Since the input signal to the controller 17 is arranged to fluctuate above and below the predetermined DC voltage level, the control point will be clamped to the DC level when invalid signal is delivered from the exhaust composition sensor during its unfavorable operating conditions such as cold engine start.
Because of the balanced circuit arrangement. The noise components are cancelled out in the differential amplifier output.
Since the output from the balanced differential amplifier 16 is an indication of the difference between the average value of the sensed oxygen content and its instantaneous value, the error resulting from the changing operating performance of the sensor can be compensated for so that its usable lifetime can be prolonged.

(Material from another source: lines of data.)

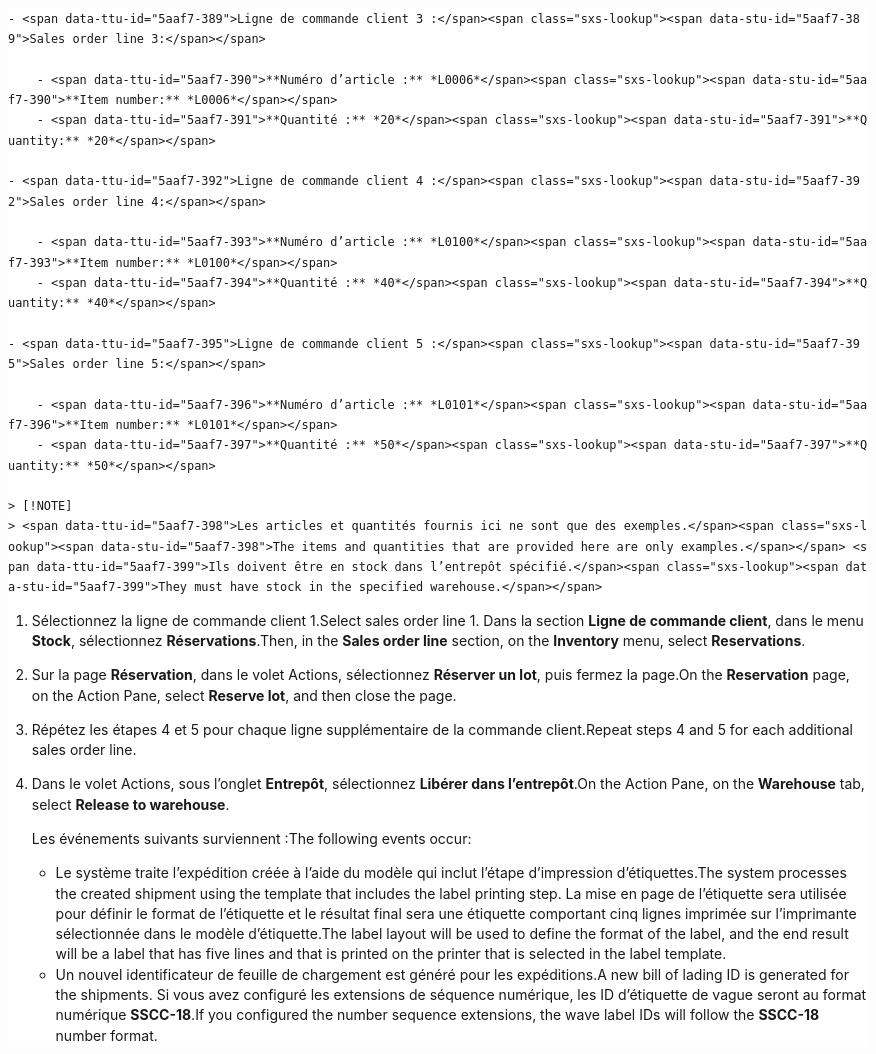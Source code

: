     - <span data-ttu-id="5aaf7-389">Ligne de commande client 3 :</span><span class="sxs-lookup"><span data-stu-id="5aaf7-389">Sales order line 3:</span></span>

        - <span data-ttu-id="5aaf7-390">**Numéro d’article :** *L0006*</span><span class="sxs-lookup"><span data-stu-id="5aaf7-390">**Item number:** *L0006*</span></span>
        - <span data-ttu-id="5aaf7-391">**Quantité :** *20*</span><span class="sxs-lookup"><span data-stu-id="5aaf7-391">**Quantity:** *20*</span></span>

    - <span data-ttu-id="5aaf7-392">Ligne de commande client 4 :</span><span class="sxs-lookup"><span data-stu-id="5aaf7-392">Sales order line 4:</span></span>

        - <span data-ttu-id="5aaf7-393">**Numéro d’article :** *L0100*</span><span class="sxs-lookup"><span data-stu-id="5aaf7-393">**Item number:** *L0100*</span></span>
        - <span data-ttu-id="5aaf7-394">**Quantité :** *40*</span><span class="sxs-lookup"><span data-stu-id="5aaf7-394">**Quantity:** *40*</span></span>

    - <span data-ttu-id="5aaf7-395">Ligne de commande client 5 :</span><span class="sxs-lookup"><span data-stu-id="5aaf7-395">Sales order line 5:</span></span>

        - <span data-ttu-id="5aaf7-396">**Numéro d’article :** *L0101*</span><span class="sxs-lookup"><span data-stu-id="5aaf7-396">**Item number:** *L0101*</span></span>
        - <span data-ttu-id="5aaf7-397">**Quantité :** *50*</span><span class="sxs-lookup"><span data-stu-id="5aaf7-397">**Quantity:** *50*</span></span>

    > [!NOTE]
    > <span data-ttu-id="5aaf7-398">Les articles et quantités fournis ici ne sont que des exemples.</span><span class="sxs-lookup"><span data-stu-id="5aaf7-398">The items and quantities that are provided here are only examples.</span></span> <span data-ttu-id="5aaf7-399">Ils doivent être en stock dans l’entrepôt spécifié.</span><span class="sxs-lookup"><span data-stu-id="5aaf7-399">They must have stock in the specified warehouse.</span></span>

1. <span data-ttu-id="5aaf7-400">Sélectionnez la ligne de commande client 1.</span><span class="sxs-lookup"><span data-stu-id="5aaf7-400">Select sales order line 1.</span></span> <span data-ttu-id="5aaf7-401">Dans la section **Ligne de commande client**, dans le menu **Stock**, sélectionnez **Réservations**.</span><span class="sxs-lookup"><span data-stu-id="5aaf7-401">Then, in the **Sales order line** section, on the **Inventory** menu, select **Reservations**.</span></span>
1. <span data-ttu-id="5aaf7-402">Sur la page **Réservation**, dans le volet Actions, sélectionnez **Réserver un lot**, puis fermez la page.</span><span class="sxs-lookup"><span data-stu-id="5aaf7-402">On the **Reservation** page, on the Action Pane, select **Reserve lot**, and then close the page.</span></span>
1. <span data-ttu-id="5aaf7-403">Répétez les étapes 4 et 5 pour chaque ligne supplémentaire de la commande client.</span><span class="sxs-lookup"><span data-stu-id="5aaf7-403">Repeat steps 4 and 5 for each additional sales order line.</span></span>
1. <span data-ttu-id="5aaf7-404">Dans le volet Actions, sous l’onglet **Entrepôt**, sélectionnez **Libérer dans l’entrepôt**.</span><span class="sxs-lookup"><span data-stu-id="5aaf7-404">On the Action Pane, on the **Warehouse** tab, select **Release to warehouse**.</span></span>

    <span data-ttu-id="5aaf7-405">Les événements suivants surviennent :</span><span class="sxs-lookup"><span data-stu-id="5aaf7-405">The following events occur:</span></span>

    - <span data-ttu-id="5aaf7-406">Le système traite l’expédition créée à l’aide du modèle qui inclut l’étape d’impression d’étiquettes.</span><span class="sxs-lookup"><span data-stu-id="5aaf7-406">The system processes the created shipment using the template that includes the label printing step.</span></span> <span data-ttu-id="5aaf7-407">La mise en page de l’étiquette sera utilisée pour définir le format de l’étiquette et le résultat final sera une étiquette comportant cinq lignes imprimée sur l’imprimante sélectionnée dans le modèle d’étiquette.</span><span class="sxs-lookup"><span data-stu-id="5aaf7-407">The label layout will be used to define the format of the label, and the end result will be a label that has five lines and that is printed on the printer that is selected in the label template.</span></span>
    - <span data-ttu-id="5aaf7-408">Un nouvel identificateur de feuille de chargement est généré pour les expéditions.</span><span class="sxs-lookup"><span data-stu-id="5aaf7-408">A new bill of lading ID is generated for the shipments.</span></span> <span data-ttu-id="5aaf7-409">Si vous avez configuré les extensions de séquence numérique, les ID d’étiquette de vague seront au format numérique **SSCC-18**.</span><span class="sxs-lookup"><span data-stu-id="5aaf7-409">If you configured the number sequence extensions, the wave label IDs will follow the **SSCC-18** number format.</span></span>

The DC voltage source Vs may be obtained from an engine operating parameter sensor 30 shown in FIG. 7. The sensor 30 detects various engine operating parameters such as intake vacuum and engine speed and generates a corresponding electrical signal which is superimposed over a DC voltage from a DC source 32. Therefore, the output voltage Vs can be varied in accordance with the sensed engine conditions. If idling condition is detected by sensor 30, the output voltage Vs will vary accordingly to a value which is most suitable for such engine operating condition. Therefore, upon occurrence of a failure of the composition sensor 13, the output voltage Vs will not be affected by the sensor 30 and the air-fuel ratio is controlled at a value which is only suitable for such failed condition. This arrangement is particularly advantageous when air-fuel ratio deviates from the stoichiometric value for an extended period of time due to the occurrence of an external disturbance such as sudden acceleration or deceleration since the sensed engine parameter will cause the DC bias voltage Vs to vary to forcibly bring the controlled air-fuel ratio to a suitable value.